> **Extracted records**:
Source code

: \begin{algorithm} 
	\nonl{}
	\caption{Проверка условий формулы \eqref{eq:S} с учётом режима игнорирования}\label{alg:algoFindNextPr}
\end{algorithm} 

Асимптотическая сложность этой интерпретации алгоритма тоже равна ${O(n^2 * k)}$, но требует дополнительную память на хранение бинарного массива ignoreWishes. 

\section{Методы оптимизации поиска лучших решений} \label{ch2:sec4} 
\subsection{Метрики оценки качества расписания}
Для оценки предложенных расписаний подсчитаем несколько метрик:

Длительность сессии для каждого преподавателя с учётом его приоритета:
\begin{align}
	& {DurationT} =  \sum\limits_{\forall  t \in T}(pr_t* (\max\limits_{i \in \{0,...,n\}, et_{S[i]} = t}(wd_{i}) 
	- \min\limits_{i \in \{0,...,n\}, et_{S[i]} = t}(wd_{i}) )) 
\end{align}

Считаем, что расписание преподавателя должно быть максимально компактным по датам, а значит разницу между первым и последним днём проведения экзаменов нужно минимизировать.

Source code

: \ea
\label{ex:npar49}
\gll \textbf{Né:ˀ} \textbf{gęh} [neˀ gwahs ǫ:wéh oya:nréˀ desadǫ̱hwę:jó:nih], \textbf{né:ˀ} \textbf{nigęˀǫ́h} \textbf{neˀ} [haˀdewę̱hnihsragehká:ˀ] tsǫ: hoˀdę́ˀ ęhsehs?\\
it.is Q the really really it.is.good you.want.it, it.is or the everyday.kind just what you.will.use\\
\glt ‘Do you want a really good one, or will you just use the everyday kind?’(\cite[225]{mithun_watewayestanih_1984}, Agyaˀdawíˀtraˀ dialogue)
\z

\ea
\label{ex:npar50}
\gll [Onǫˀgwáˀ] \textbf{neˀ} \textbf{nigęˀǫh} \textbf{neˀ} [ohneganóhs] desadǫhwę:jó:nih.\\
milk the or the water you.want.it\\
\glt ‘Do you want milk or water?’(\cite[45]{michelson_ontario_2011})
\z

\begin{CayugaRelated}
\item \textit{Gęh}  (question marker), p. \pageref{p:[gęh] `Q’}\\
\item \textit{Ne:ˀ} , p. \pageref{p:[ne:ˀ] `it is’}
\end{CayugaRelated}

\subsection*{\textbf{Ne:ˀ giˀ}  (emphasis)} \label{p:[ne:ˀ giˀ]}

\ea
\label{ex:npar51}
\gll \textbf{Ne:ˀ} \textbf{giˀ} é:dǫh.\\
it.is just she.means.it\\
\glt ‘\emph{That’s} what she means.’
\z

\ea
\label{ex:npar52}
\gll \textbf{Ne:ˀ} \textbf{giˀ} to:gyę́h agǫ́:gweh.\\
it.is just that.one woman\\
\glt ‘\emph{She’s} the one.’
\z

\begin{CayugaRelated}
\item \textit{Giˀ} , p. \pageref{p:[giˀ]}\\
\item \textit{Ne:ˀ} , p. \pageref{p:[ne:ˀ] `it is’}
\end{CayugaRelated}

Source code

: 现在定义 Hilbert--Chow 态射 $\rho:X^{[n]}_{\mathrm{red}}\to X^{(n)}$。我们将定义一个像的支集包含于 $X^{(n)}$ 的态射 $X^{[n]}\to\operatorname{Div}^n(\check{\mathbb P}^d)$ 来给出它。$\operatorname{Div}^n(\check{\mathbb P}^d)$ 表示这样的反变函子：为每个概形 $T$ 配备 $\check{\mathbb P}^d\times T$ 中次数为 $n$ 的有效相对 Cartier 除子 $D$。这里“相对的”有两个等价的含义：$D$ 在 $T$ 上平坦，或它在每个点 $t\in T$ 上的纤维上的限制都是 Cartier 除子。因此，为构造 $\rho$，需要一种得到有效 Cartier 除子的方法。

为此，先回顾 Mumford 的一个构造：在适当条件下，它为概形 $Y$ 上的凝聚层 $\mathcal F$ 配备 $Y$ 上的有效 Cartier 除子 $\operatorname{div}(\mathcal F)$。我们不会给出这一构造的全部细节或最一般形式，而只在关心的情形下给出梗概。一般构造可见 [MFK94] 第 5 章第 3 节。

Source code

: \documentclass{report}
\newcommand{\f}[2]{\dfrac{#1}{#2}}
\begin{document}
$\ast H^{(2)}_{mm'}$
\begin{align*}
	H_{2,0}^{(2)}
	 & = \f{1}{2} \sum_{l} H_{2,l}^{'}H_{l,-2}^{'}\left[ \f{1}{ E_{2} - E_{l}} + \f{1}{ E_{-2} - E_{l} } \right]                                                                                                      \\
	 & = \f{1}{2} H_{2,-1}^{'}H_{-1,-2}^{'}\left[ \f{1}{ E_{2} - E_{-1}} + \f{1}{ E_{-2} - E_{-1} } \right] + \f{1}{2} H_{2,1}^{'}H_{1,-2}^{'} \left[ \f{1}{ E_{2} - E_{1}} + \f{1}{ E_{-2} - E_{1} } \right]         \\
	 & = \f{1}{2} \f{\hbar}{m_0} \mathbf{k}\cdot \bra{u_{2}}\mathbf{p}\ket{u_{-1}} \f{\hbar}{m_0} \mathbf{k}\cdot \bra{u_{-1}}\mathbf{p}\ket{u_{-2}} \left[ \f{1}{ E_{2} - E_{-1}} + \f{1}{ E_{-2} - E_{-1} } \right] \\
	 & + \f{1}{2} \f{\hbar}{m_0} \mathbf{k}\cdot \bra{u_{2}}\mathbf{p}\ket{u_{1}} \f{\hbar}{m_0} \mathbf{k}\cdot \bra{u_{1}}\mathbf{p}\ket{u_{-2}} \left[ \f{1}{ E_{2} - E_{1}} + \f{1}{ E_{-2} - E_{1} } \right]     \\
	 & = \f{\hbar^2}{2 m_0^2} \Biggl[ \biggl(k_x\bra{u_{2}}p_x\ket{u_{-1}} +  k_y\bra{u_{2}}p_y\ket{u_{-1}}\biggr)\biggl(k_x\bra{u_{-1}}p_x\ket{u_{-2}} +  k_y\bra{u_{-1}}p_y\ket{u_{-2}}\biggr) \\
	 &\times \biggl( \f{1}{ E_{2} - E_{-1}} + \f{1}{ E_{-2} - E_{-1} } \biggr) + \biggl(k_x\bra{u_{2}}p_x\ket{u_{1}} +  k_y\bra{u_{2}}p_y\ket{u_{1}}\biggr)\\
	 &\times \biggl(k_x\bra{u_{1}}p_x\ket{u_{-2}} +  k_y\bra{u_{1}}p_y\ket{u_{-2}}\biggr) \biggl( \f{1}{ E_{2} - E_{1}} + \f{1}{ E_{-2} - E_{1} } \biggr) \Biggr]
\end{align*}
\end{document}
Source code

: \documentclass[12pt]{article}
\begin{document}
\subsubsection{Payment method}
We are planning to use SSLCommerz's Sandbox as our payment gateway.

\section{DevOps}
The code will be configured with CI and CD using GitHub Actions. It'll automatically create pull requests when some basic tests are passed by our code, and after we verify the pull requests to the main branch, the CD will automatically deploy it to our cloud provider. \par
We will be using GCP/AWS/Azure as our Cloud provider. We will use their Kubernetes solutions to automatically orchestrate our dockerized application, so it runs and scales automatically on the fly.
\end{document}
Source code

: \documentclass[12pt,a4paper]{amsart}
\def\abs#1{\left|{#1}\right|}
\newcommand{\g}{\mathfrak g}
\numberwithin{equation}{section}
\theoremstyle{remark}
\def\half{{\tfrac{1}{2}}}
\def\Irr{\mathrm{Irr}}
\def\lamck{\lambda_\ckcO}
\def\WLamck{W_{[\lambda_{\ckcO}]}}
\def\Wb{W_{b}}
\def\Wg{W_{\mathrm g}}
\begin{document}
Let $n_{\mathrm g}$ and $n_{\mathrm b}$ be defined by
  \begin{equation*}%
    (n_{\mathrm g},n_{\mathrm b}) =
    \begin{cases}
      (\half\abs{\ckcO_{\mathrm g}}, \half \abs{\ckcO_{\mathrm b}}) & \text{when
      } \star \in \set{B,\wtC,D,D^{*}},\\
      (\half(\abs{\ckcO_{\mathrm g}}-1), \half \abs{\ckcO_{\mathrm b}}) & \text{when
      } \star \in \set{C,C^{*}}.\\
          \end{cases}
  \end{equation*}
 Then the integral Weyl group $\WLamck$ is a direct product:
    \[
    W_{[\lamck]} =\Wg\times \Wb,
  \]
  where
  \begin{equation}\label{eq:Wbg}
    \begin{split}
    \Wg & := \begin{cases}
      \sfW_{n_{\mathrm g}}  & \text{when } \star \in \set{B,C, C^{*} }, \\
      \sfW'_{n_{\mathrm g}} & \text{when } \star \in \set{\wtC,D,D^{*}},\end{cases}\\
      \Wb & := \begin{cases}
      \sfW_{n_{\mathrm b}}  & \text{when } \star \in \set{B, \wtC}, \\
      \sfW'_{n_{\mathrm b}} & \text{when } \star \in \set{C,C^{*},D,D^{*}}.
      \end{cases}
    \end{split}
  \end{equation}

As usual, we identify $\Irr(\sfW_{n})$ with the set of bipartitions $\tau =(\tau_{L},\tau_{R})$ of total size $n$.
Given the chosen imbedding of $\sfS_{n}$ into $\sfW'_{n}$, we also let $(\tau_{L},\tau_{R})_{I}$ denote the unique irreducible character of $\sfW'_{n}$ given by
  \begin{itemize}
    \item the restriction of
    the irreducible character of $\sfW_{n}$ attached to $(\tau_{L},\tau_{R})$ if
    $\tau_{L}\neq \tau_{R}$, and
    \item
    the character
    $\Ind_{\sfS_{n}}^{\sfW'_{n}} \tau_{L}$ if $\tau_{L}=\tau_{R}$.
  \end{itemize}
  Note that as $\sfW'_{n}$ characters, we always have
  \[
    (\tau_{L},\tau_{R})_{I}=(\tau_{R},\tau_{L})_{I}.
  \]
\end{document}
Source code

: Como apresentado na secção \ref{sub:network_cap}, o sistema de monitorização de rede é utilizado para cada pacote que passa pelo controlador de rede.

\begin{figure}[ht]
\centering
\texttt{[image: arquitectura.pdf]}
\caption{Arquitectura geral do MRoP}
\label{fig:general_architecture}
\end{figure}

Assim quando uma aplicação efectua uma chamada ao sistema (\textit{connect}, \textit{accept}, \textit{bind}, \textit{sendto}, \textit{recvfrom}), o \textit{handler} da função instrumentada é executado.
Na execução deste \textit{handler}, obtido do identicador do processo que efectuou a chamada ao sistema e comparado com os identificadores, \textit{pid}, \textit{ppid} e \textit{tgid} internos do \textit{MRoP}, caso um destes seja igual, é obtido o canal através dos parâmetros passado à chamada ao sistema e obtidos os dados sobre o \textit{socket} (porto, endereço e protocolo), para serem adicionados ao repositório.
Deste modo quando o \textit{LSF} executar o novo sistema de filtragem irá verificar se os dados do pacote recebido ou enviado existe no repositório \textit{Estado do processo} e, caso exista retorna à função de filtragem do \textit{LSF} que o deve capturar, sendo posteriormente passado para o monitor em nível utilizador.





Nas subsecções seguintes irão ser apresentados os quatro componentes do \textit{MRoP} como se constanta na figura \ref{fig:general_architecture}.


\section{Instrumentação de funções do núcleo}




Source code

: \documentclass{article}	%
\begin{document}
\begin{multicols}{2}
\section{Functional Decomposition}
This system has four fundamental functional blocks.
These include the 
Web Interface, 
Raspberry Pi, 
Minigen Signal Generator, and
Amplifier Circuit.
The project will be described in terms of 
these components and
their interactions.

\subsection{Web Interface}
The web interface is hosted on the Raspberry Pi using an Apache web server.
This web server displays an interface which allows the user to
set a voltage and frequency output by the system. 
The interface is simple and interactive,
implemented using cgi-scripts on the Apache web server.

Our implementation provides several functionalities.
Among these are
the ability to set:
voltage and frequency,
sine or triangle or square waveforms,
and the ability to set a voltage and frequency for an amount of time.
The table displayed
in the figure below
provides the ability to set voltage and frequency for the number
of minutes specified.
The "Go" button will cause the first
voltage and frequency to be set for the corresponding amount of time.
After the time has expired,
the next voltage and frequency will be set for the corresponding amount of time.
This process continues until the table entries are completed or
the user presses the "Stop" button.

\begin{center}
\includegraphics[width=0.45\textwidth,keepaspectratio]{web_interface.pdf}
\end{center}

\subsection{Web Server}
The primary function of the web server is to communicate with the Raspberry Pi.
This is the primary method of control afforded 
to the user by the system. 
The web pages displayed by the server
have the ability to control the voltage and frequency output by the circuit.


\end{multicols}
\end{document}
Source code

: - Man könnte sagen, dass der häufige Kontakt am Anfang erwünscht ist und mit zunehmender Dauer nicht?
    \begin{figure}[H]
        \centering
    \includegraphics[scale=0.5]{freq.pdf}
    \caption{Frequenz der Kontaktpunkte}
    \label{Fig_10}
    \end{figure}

> **About this exercise**: Would you please copy all lines in the data that contain the word "amount"?

> **Solved problem**:
and the ability to set a voltage and frequency for an amount of time.
voltage and frequency to be set for the corresponding amount of time.
the next voltage and frequency will be set for the corresponding amount of time.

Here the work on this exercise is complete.